For once the alarm woke me up the next morning.

Usually my brain tells me when to wake up but not this time. I didn't think much of it I just went to go take a shower.

I found those books in my dresser again. I wanted to pick one up but I knew I had to go to school and that they would only be a distraction, so I closed the drawer and went downstairs.

I was just too worried, I was afraid to eat because I might throw up.

"Good morning chase!" Bree said with a smile.

"What made her so happy?" I thought.

"Morning Bree." I said sitting on the sofa flipping through the channels. There was never anything on. What's the point of cable?

"Aren't you gonna eat breakfast?" She asked me.

"Oh no! If I eat I'm afraid I'm gonna throw it up!" I thought to myself

"I can't just say no... What will she think?" I continued mentally talking to myself.

"Uh... Yeah." I said as I grabbed a banana.

"It's just a banana, it's healthy." I told myself. "Please don't throw up!" I hoped as I started eating.

After I ate it I had that feeling again, that feeling of guilt. "Uh, I'll be a moment." I said running upstairs.

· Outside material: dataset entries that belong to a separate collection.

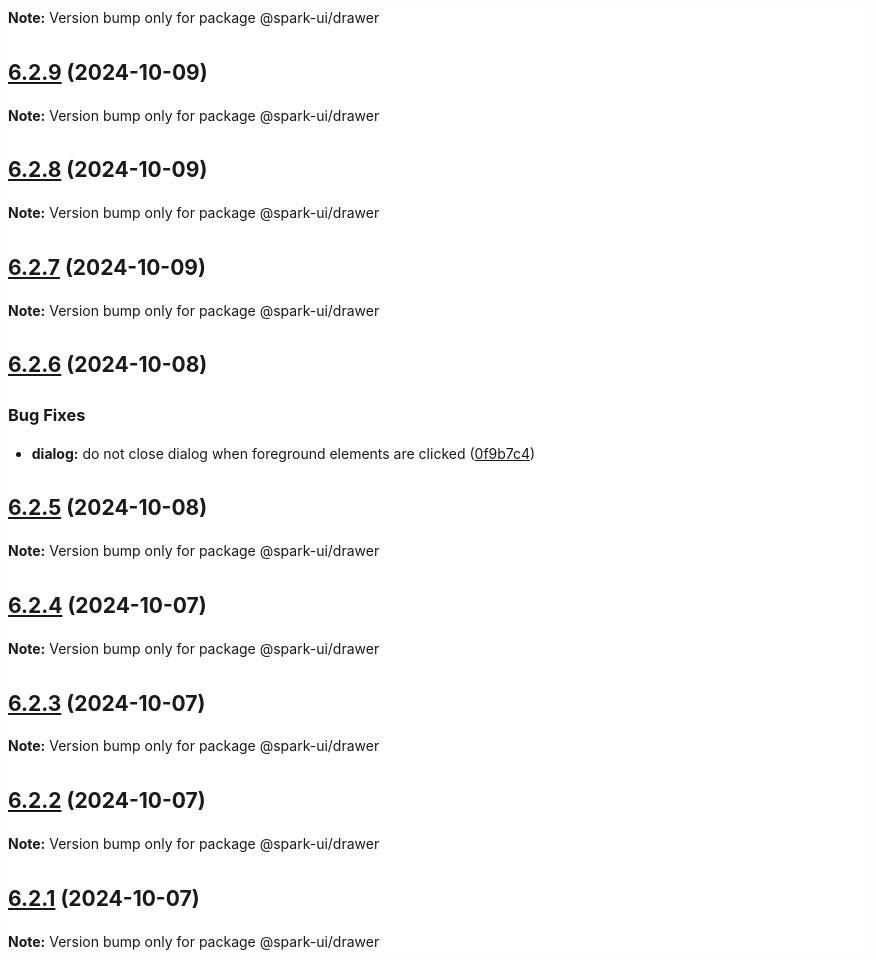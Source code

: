 **Note:** Version bump only for package @spark-ui/drawer

## [6.2.9](https://github.com/adevinta/spark/compare/v6.2.8...v6.2.9) (2024-10-09)

**Note:** Version bump only for package @spark-ui/drawer

## [6.2.8](https://github.com/adevinta/spark/compare/v6.2.7...v6.2.8) (2024-10-09)

**Note:** Version bump only for package @spark-ui/drawer

## [6.2.7](https://github.com/adevinta/spark/compare/v6.2.6...v6.2.7) (2024-10-09)

**Note:** Version bump only for package @spark-ui/drawer

## [6.2.6](https://github.com/adevinta/spark/compare/v6.2.5...v6.2.6) (2024-10-08)

### Bug Fixes

- **dialog:** do not close dialog when foreground elements are clicked ([0f9b7c4](https://github.com/adevinta/spark/commit/0f9b7c467e7096ee7319b829586a17c0f91903b8))

## [6.2.5](https://github.com/adevinta/spark/compare/v6.2.4...v6.2.5) (2024-10-08)

**Note:** Version bump only for package @spark-ui/drawer

## [6.2.4](https://github.com/adevinta/spark/compare/v6.2.3...v6.2.4) (2024-10-07)

**Note:** Version bump only for package @spark-ui/drawer

## [6.2.3](https://github.com/adevinta/spark/compare/v6.2.2...v6.2.3) (2024-10-07)

**Note:** Version bump only for package @spark-ui/drawer

## [6.2.2](https://github.com/adevinta/spark/compare/v6.2.1...v6.2.2) (2024-10-07)

**Note:** Version bump only for package @spark-ui/drawer

## [6.2.1](https://github.com/adevinta/spark/compare/v6.2.0...v6.2.1) (2024-10-07)

**Note:** Version bump only for package @spark-ui/drawer
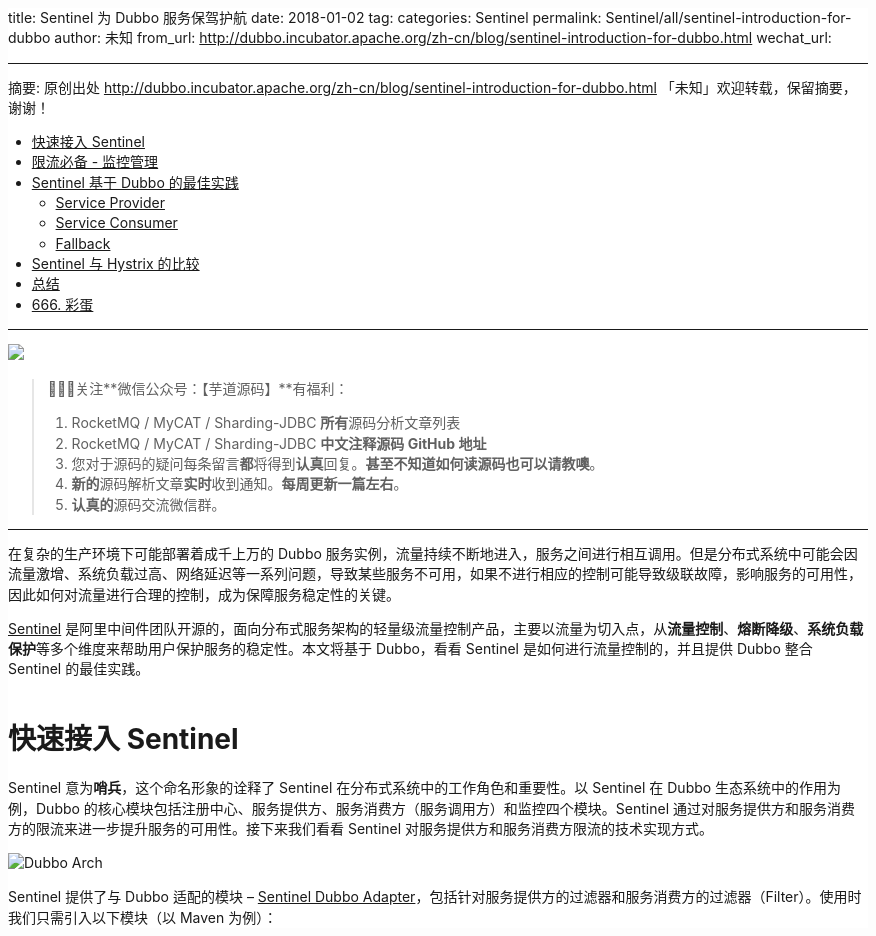 title: Sentinel 为 Dubbo 服务保驾护航
date: 2018-01-02
tag: 
categories: Sentinel
permalink: Sentinel/all/sentinel-introduction-for-dubbo
author: 未知
from_url: http://dubbo.incubator.apache.org/zh-cn/blog/sentinel-introduction-for-dubbo.html
wechat_url: 

-------

摘要: 原创出处 http://dubbo.incubator.apache.org/zh-cn/blog/sentinel-introduction-for-dubbo.html 「未知」欢迎转载，保留摘要，谢谢！

- [快速接入 Sentinel](http://www.iocoder.cn/Sentinel/all/sentinel-introduction-for-dubbo/)
- [限流必备 - 监控管理](http://www.iocoder.cn/Sentinel/all/sentinel-introduction-for-dubbo/)
- [Sentinel 基于 Dubbo 的最佳实践](http://www.iocoder.cn/Sentinel/all/sentinel-introduction-for-dubbo/)
  - [Service Provider](http://www.iocoder.cn/Sentinel/all/sentinel-introduction-for-dubbo/)
  - [Service Consumer](http://www.iocoder.cn/Sentinel/all/sentinel-introduction-for-dubbo/)
  - [Fallback](http://www.iocoder.cn/Sentinel/all/sentinel-introduction-for-dubbo/)
- [Sentinel 与 Hystrix 的比较](http://www.iocoder.cn/Sentinel/all/sentinel-introduction-for-dubbo/)
- [总结](http://www.iocoder.cn/Sentinel/all/sentinel-introduction-for-dubbo/)
- [666. 彩蛋](http://www.iocoder.cn/Sentinel/all/sentinel-introduction-for-dubbo/)

-------

![](http://www.iocoder.cn/images/common/wechat_mp_2017_07_31.jpg)

> 🙂🙂🙂关注**微信公众号：【芋道源码】**有福利：
> 1. RocketMQ / MyCAT / Sharding-JDBC **所有**源码分析文章列表
> 2. RocketMQ / MyCAT / Sharding-JDBC **中文注释源码 GitHub 地址**
> 3. 您对于源码的疑问每条留言**都**将得到**认真**回复。**甚至不知道如何读源码也可以请教噢**。
> 4. **新的**源码解析文章**实时**收到通知。**每周更新一篇左右**。
> 5. **认真的**源码交流微信群。

-------

在复杂的生产环境下可能部署着成千上万的 Dubbo 服务实例，流量持续不断地进入，服务之间进行相互调用。但是分布式系统中可能会因流量激增、系统负载过高、网络延迟等一系列问题，导致某些服务不可用，如果不进行相应的控制可能导致级联故障，影响服务的可用性，因此如何对流量进行合理的控制，成为保障服务稳定性的关键。

[Sentinel](https://github.com/alibaba/Sentinel) 是阿里中间件团队开源的，面向分布式服务架构的轻量级流量控制产品，主要以流量为切入点，从**流量控制**、**熔断降级**、**系统负载保护**等多个维度来帮助用户保护服务的稳定性。本文将基于 Dubbo，看看 Sentinel 是如何进行流量控制的，并且提供 Dubbo 整合 Sentinel 的最佳实践。

# 快速接入 Sentinel

Sentinel 意为**哨兵**，这个命名形象的诠释了 Sentinel 在分布式系统中的工作角色和重要性。以 Sentinel 在 Dubbo 生态系统中的作用为例，Dubbo 的核心模块包括注册中心、服务提供方、服务消费方（服务调用方）和监控四个模块。Sentinel 通过对服务提供方和服务消费方的限流来进一步提升服务的可用性。接下来我们看看 Sentinel 对服务提供方和服务消费方限流的技术实现方式。

![Dubbo Arch](http://dubbo.incubator.apache.org/img/architecture.png)

Sentinel 提供了与 Dubbo 适配的模块 – [Sentinel Dubbo Adapter](https://github.com/dubbo/dubbo-sentinel-support)，包括针对服务提供方的过滤器和服务消费方的过滤器（Filter）。使用时我们只需引入以下模块（以 Maven 为例）：
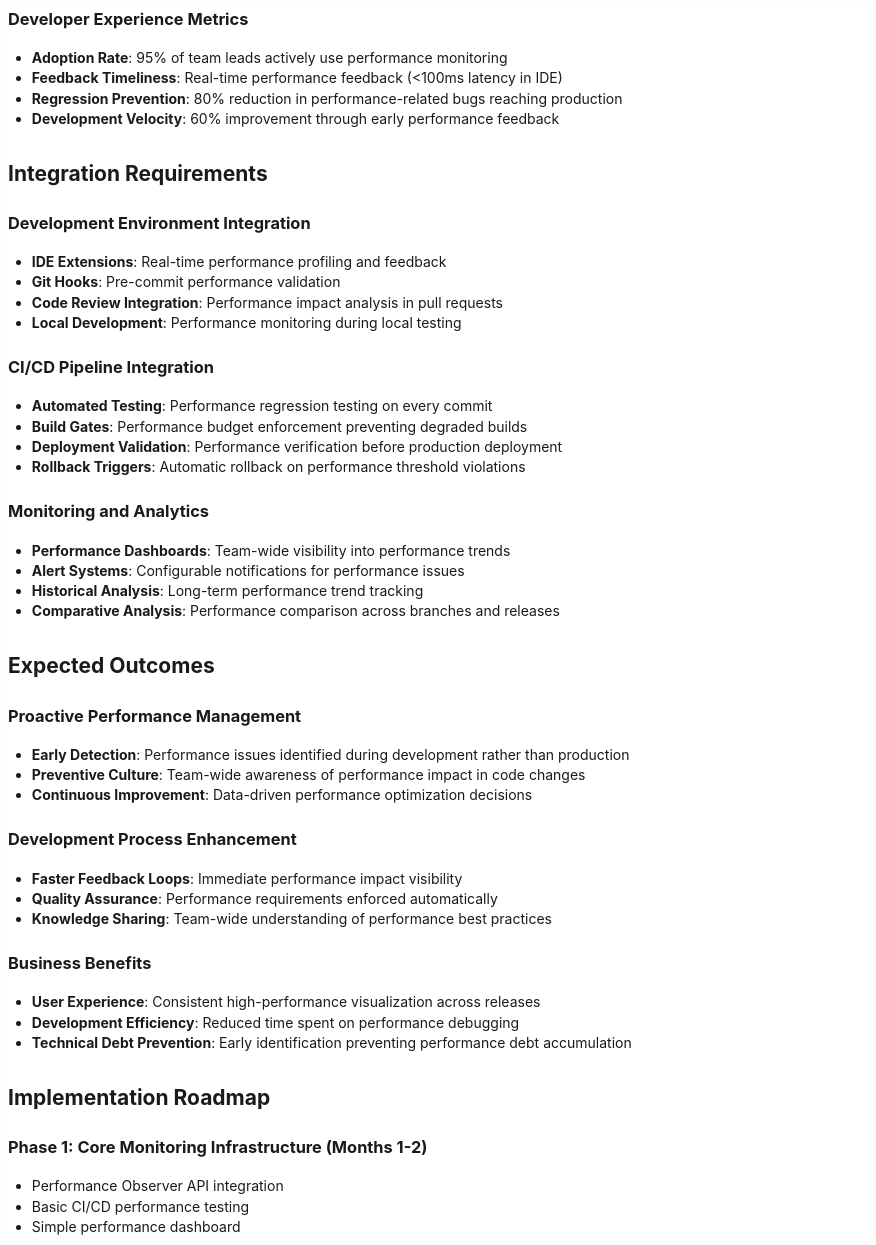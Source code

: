 ### Developer Experience Metrics
- **Adoption Rate**: 95% of team leads actively use performance monitoring
- **Feedback Timeliness**: Real-time performance feedback (<100ms latency in IDE)
- **Regression Prevention**: 80% reduction in performance-related bugs reaching production
- **Development Velocity**: 60% improvement through early performance feedback

## Integration Requirements

### Development Environment Integration
- **IDE Extensions**: Real-time performance profiling and feedback
- **Git Hooks**: Pre-commit performance validation
- **Code Review Integration**: Performance impact analysis in pull requests
- **Local Development**: Performance monitoring during local testing

### CI/CD Pipeline Integration
- **Automated Testing**: Performance regression testing on every commit
- **Build Gates**: Performance budget enforcement preventing degraded builds
- **Deployment Validation**: Performance verification before production deployment
- **Rollback Triggers**: Automatic rollback on performance threshold violations

### Monitoring and Analytics
- **Performance Dashboards**: Team-wide visibility into performance trends
- **Alert Systems**: Configurable notifications for performance issues
- **Historical Analysis**: Long-term performance trend tracking
- **Comparative Analysis**: Performance comparison across branches and releases

## Expected Outcomes

### Proactive Performance Management
- **Early Detection**: Performance issues identified during development rather than production
- **Preventive Culture**: Team-wide awareness of performance impact in code changes
- **Continuous Improvement**: Data-driven performance optimization decisions

### Development Process Enhancement
- **Faster Feedback Loops**: Immediate performance impact visibility
- **Quality Assurance**: Performance requirements enforced automatically
- **Knowledge Sharing**: Team-wide understanding of performance best practices

### Business Benefits
- **User Experience**: Consistent high-performance visualization across releases
- **Development Efficiency**: Reduced time spent on performance debugging
- **Technical Debt Prevention**: Early identification preventing performance debt accumulation

## Implementation Roadmap

### Phase 1: Core Monitoring Infrastructure (Months 1-2)
- Performance Observer API integration
- Basic CI/CD performance testing
- Simple performance dashboard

The sudden urge to vomit was taking over my mind! It hurt! I couldn't avoid it! I used my fingers to throw up everything I ate. I couldn't help it! I was weak! Why would I do this?!

"Just stop Chase, this will be the last to time you throw up intentionally." I said to myself even though I knew it probably wouldn't be. I was really disappointed, I am so weak.

I ran downstairs, grabbed my bag and headed off to school.

-At School-

I was absolutely starving! At about 10:00 am I was so hungry I felt like crying! That wasn't surprising since I threw up everything I ate. I started to doze off.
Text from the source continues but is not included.